Sunday, May 11, 2008

Shabbos Thoughts of the Animal Kingdom

During shabbos, one of my children raised a question that has been asked many times before.
"Why can't we have a dog?" Since the family is split on the issue, we have by default remained bereft of a canine presence. Many(though not all) orthodox families frown on dog ownership. It deepens my appreciation of human nature to see the spectrum of emotions and temperament refracted through the prism of species that are not human. Dogs have guarded, guided and assisted their owners for thousands of years. But owning a dog in the city imposes responsibilities upon its caretaker and the stress of close quarters.
My wife mentioned a point that resonated with me for most of Shabbos. She expressed the opinion held by some that non kosher species of animals can model undesirable traits to the people among whom they live. I asked her for a specific example. She pointed out that non kosher animals will reject their own offspring if it has been handled by a human, but kosher animals will continue to nurse their young to maturity. Having owned rats, mice and gerbils, I know that you are not supposed to touch the baby animals before they are weaned. This is also true of birds that have fallen too soon from the nest.
As the hours of shabbos passed, my wife's words continued to echo in my thoughts. I have thank G-d a few children, some of whom are now married. The topic of "at risk" children is on everyone's mind. The world is a far tougher place to raise children than when I was young. The problems of drugs, depression and promiscuity that plague the "outside" world are hitting religious communities as well.
There is a midrash that says that animals would provide instructive lessons to people even if the Torah had not been given. Ants model cooperative behavior, cats model modesty and dogs loyalty. Reflecting upon nature provides many metaphors for enhancing our lives. As a child, I considered the dog to be a member of our family. The idea of learning from an animal is not at all strange to me.
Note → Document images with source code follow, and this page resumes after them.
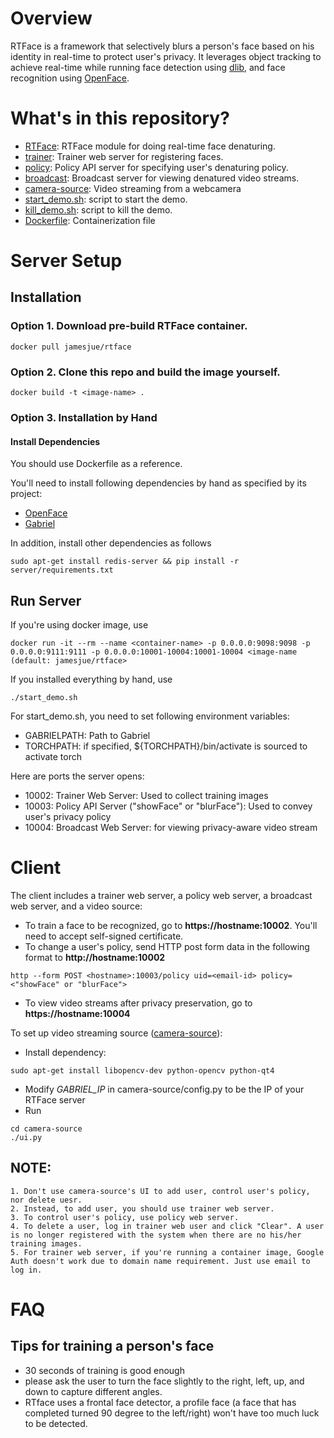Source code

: # Overview
RTFace is a framework that selectively blurs a person's face based on his identity in real-time to protect user's privacy.
It leverages object tracking to achieve real-time while running face detection using [dlib](http://dlib.net), and face recognition using [OpenFace](https://cmusatyalab.github.io/openface).

# What's in this repository?
+ [RTFace](https://github.com/junjuew/rtface/tree/master/RTFace): RTFace module for doing real-time face denaturing.
+ [trainer](https://github.com/junjuew/rtface/tree/master/trainer): Trainer web server for registering faces.
+ [policy](https://github.com/junjuew/rtface/tree/master/policy): Policy API server for specifying user's denaturing policy.
+ [broadcast](https://github.com/junjuew/rtface/tree/master/broadcast): Broadcast server for viewing denatured video streams.
+ [camera-source](https://github.com/junjuew/rtface/tree/master/camera-source): Video streaming from a webcamera
+ [start_demo.sh](https://github.com/junjuew/rtface/tree/master/start_demo.sh): script to start the demo.
+ [kill_demo.sh](https://github.com/junjuew/rtface/tree/master/kill_demo.sh): script to kill the demo.
+ [Dockerfile](https://github.com/junjuew/rtface/tree/master/Dockerfile): Containerization file

# Server Setup
## Installation
### Option 1. Download pre-build RTFace container.

```
docker pull jamesjue/rtface
```

### Option 2. Clone this repo and build the image yourself.

```
docker build -t <image-name> .
```

### Option 3. Installation by Hand

#### Install Dependencies

You should use Dockerfile as a reference.

You'll need to install following dependencies by hand as specified by its project:

* [OpenFace](https://cmusatyalab.github.io/openface/setup)
* [Gabriel](https://github.com/cmusatyalab/gabriel)

In addition, install other dependencies as follows
```
sudo apt-get install redis-server && pip install -r server/requirements.txt
```

## Run Server

If you're using docker image, use

```
docker run -it --rm --name <container-name> -p 0.0.0.0:9098:9098 -p 0.0.0.0:9111:9111 -p 0.0.0.0:10001-10004:10001-10004 <image-name (default: jamesjue/rtface>
```

If you installed everything by hand, use
```
./start_demo.sh
```

For start_demo.sh, you need to set following environment variables:

   * GABRIELPATH: Path to Gabriel
   * TORCHPATH: if specified, ${TORCHPATH}/bin/activate is sourced to activate torch

Here are ports the server opens:

   * 10002: Trainer Web Server: Used to collect training images
   * 10003: Policy API Server ("showFace" or "blurFace"): Used to convey user's privacy policy
   * 10004: Broadcast Web Server: for viewing privacy-aware video stream

# Client

The client includes a trainer web server, a policy web server, a broadcast web server, and a video source:

   * To train a face to be recognized, go to **https://hostname:10002**. You'll need to accept self-signed certificate.
   * To change a user's policy, send HTTP post form data in the following format to **http://hostname:10002**
   ```
   http --form POST <hostname>:10003/policy uid=<email-id> policy=<"showFace" or "blurFace">
   ```
   * To view video streams after privacy preservation, go to **https://hostname:10004**

To set up video streaming source ([camera-source](https://github.com/junjuew/rtface/tree/master/camera-source)):

   * Install dependency:
   ```
   sudo apt-get install libopencv-dev python-opencv python-qt4
   ```
   * Modify *GABRIEL_IP* in camera-source/config.py to be the IP of your RTFace server
   * Run
   ```
   cd camera-source
   ./ui.py
   ```

## NOTE:
    1. Don't use camera-source's UI to add user, control user's policy, nor delete uesr.
    2. Instead, to add user, you should use trainer web server.
    3. To control user's policy, use policy web server.
    4. To delete a user, log in trainer web user and click "Clear". A user is no longer registered with the system when there are no his/her training images.
    5. For trainer web server, if you're running a container image, Google Auth doesn't work due to domain name requirement. Just use email to log in.

# FAQ
## Tips for training a person's face
  * 30 seconds of training is good enough
  * please ask the user to turn the face slightly to the right, left, up, and down to capture different angles.
  * RTface uses a frontal face detector, a profile face (a face that has completed turned 90 degree to the left/right) won't
  have too much luck to be detected.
My thoughts shifted back to years of fatherhood. They shifted to my hopes and fears for my children. Is my door open? Is my heart open? Some children fall from the figurative nest. Do we pick them up and bring them home? Or do we reject them.? Some who claim to be children of Abraham have answered that question in chilling fashion with disownment and honour killings .
Spring is unfolding around us. The branches that are sprouting fresh leaves. The trees of the city bear a years new nests. Eggs are hatching and some birds are falling before their time. My wife's words give meaning to the sounds and sights of spring. They shape the whole vibrant picture into a personal metaphor.
As a teenager, I saw the Berlin Wall when visiting the city of my father's birth. The communist government spared no expense in setting up a high tech prison wall with mines and free fire zones. Many had been shot and killed trying to escape. Behind the wall was drab and austere city, clean yet dour. For years before Islamic honour killings became a common topic of conversation, there was the Berlin Wall. To me, the lessons are obvious. Honour killings and countries that seal their citizens behind borders that resemble prisons are unwilling to face the ugliness that drives their people away. Instead of creating beauty, they imprison their population, creating a grudging loyalty grounded in fear.
Outside my door, the sounds of the city mask the sounds of nature in the trees above. Every spring, the eggs of the city's birds hatch. By fall, they have left empty nests behind them. The sun of a long shabbos afternoon is approaching the tree tops . Thinking of Berlin, many years ago, and thinking of birds fallen from the nest, I watch my children play.